The name 'gyokuro' came from the trade name of a product sold by a tea manufacturer, Yamamotoyama. In 1835, the sixth owner of Yamamotoyama, Kahei (Tokuo) YAMAMOTO roasted tea leaves and rounded them into dew-like shapes at the house of the Kinoshita family located in Ogura, Uji City, which later became the original form of 'gyokuro' (which literally translates as "jade dew"). Today, tea leaves are roasted and processed into bar shapes. This current process was completed by another tea manufacturer, Toshiuemon TSUJI (Tsujitoshi) at the beginning of the Meiji period.
Features and varieties
Although gyokuro may be categorized as a high-class sencha produced in Japan, it is treated separately from ordinary sencha in fairs, etc. (refer to the articles on "sencha in the broad sense" and "sencha in the narrow sense"). For drinking, it is important to keep the temperature of hot water as low as around 60 degrees (or even 40 degrees, depending on the tea leaves) centigrade in order for the distinct flavor and aroma of gyokuro to leach out. Gyokuro is characterized by its sweetness, but if you brew it in water at a high temperature, the bitter ingredients of the tea leaves will also leach out.
As for types of tea plants, while most sencha and other Japanese teas are from the Yabukita variety, gyokuro is often made from special plant varieties with strong characteristics, such as Asahi, Yamakai, Okumidori and Saemidori.
While the name gyokuro itself isn't specifically defined pertaining to a particular use, there are many cases in which the tea leaves used in tea beverages called 'gyokuro-iri' (containing gyokuro) are similar to those of kabuse-cha (covered tea), which are not cultivated under trellises like real gyokuro but under a synthetic textile sheet that is put directly on the tea plants for fewer days than in the case of genuine gyokuro. The chief production area of gyokuro in Japan is Yame, Fukuoka Prefecture.

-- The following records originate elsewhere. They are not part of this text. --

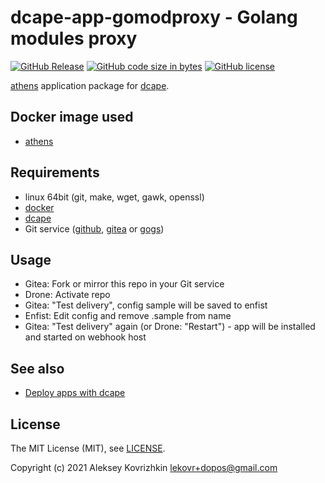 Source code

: # dcape-app-gomodproxy - Golang modules proxy

[![GitHub Release][1]][2] [![GitHub code size in bytes][3]]() [![GitHub license][4]][5]

[1]: https://img.shields.io/github/release/dopos/dcape-app-gomodproxy.svg
[2]: https://github.com/dopos/dcape-app-gomodproxy/releases
[3]: https://img.shields.io/github/languages/code-size/dopos/dcape-app-gomodproxy.svg
[4]: https://img.shields.io/github/license/dopos/dcape-app-gomodproxy.svg
[5]: LICENSE

[athens](https://github.com/gomods/athens) application package for [dcape](https://github.com/dopos/dcape).

## Docker image used

* [athens](https://hub.docker.com/r/gomods/athens)

## Requirements

* linux 64bit (git, make, wget, gawk, openssl)
* [docker](http://docker.io)
* [dcape](https://github.com/dopos/dcape)
* Git service ([github](https://github.com), [gitea](https://gitea.io) or [gogs](https://gogs.io))

## Usage

* Gitea: Fork or mirror this repo in your Git service
* Drone: Activate repo
* Gitea: "Test delivery", config sample will be saved to enfist
* Enfist: Edit config and remove .sample from name
* Gitea: "Test delivery" again (or Drone: "Restart") - app will be installed and started on webhook host

## See also

* [Deploy apps with dcape](https://dopos.github.io/dcape/usage/apps/)

## License

The MIT License (MIT), see [LICENSE](LICENSE).

Copyright (c) 2021 Aleksey Kovrizhkin <lekovr+dopos@gmail.com>
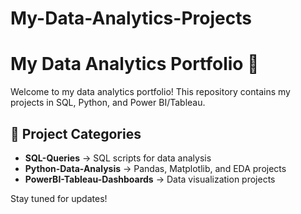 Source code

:# My-Data-Analytics-Projects
# My Data Analytics Portfolio 🚀  
Welcome to my data analytics portfolio! This repository contains my projects in SQL, Python, and Power BI/Tableau.

## 📂 Project Categories
- **SQL-Queries** → SQL scripts for data analysis
- **Python-Data-Analysis** → Pandas, Matplotlib, and EDA projects
- **PowerBI-Tableau-Dashboards** → Data visualization projects

Stay tuned for updates!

There, the twigs of tea plants aren't pruned and the burgeons are left to grow by themselves.
Trellises, which are installed with sufficient height from the top of each tea tree, are covered in rice straw.
Each burgeon and two nearby young leaves are plucked one by one by squeezing and drawing them through a hand.
The tea leaves produced as above in the Yame area are called 'Dento-hon-gyokuro' (traditional gyokuro for real) and are treated as distinct from other tea leaves. Gyokuro of high quality, exhibited at Zenkoku Cha Hinpyokai (the National Fair of Tea), are all Dento-hon-gyokuro.
A name of a product similar to gyokuro is 'tama-ryokucha' (spherical green tea, also known as guricha) which is produced in Saga, Nagasaki and Kagoshima prefectures, however, its manufacturing process has no 'precise kneading' (straightening). Its leaves are somehow rounded and taste less bitter when brewed, having nothing to do with gyokuro.